:: WORK ITEM ::
Exactly how many lines in this material contain the string "class"? Reply with the number alone.

====== RECORD EXTRACTS ======

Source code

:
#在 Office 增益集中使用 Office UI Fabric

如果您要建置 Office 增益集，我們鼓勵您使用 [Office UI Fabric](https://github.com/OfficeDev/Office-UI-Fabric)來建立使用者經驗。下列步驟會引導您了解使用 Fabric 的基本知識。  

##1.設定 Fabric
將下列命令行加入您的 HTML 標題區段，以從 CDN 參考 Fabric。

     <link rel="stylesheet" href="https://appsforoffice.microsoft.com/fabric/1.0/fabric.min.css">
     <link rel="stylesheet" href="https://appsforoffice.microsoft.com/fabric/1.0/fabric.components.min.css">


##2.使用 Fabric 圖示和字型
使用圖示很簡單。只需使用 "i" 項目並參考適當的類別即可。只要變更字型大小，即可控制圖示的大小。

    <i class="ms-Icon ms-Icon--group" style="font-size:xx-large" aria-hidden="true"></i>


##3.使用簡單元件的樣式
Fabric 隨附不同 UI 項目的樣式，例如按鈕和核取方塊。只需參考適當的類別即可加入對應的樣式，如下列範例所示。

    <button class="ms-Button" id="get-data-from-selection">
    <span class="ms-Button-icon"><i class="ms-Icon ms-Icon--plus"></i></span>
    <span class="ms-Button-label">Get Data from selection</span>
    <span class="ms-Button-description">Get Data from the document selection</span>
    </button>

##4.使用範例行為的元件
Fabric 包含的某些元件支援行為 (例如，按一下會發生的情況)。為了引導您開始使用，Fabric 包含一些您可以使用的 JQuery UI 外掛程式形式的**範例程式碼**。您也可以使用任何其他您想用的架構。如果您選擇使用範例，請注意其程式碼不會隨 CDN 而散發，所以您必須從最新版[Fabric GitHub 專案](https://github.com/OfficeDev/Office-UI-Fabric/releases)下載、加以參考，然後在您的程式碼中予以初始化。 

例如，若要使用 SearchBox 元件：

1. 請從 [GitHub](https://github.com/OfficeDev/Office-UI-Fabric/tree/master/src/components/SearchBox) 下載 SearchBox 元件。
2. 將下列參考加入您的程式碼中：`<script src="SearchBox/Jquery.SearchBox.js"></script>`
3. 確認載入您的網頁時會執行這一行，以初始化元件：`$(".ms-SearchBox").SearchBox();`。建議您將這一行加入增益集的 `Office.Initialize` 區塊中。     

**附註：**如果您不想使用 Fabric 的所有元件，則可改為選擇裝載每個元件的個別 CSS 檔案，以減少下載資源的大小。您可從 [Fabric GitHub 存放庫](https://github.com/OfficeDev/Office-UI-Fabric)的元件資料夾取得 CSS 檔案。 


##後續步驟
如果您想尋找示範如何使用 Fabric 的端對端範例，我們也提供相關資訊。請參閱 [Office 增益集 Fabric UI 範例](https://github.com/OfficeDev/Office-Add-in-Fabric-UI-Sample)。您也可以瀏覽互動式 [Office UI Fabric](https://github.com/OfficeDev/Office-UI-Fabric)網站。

======

:: WRITTEN ANSWER ::
5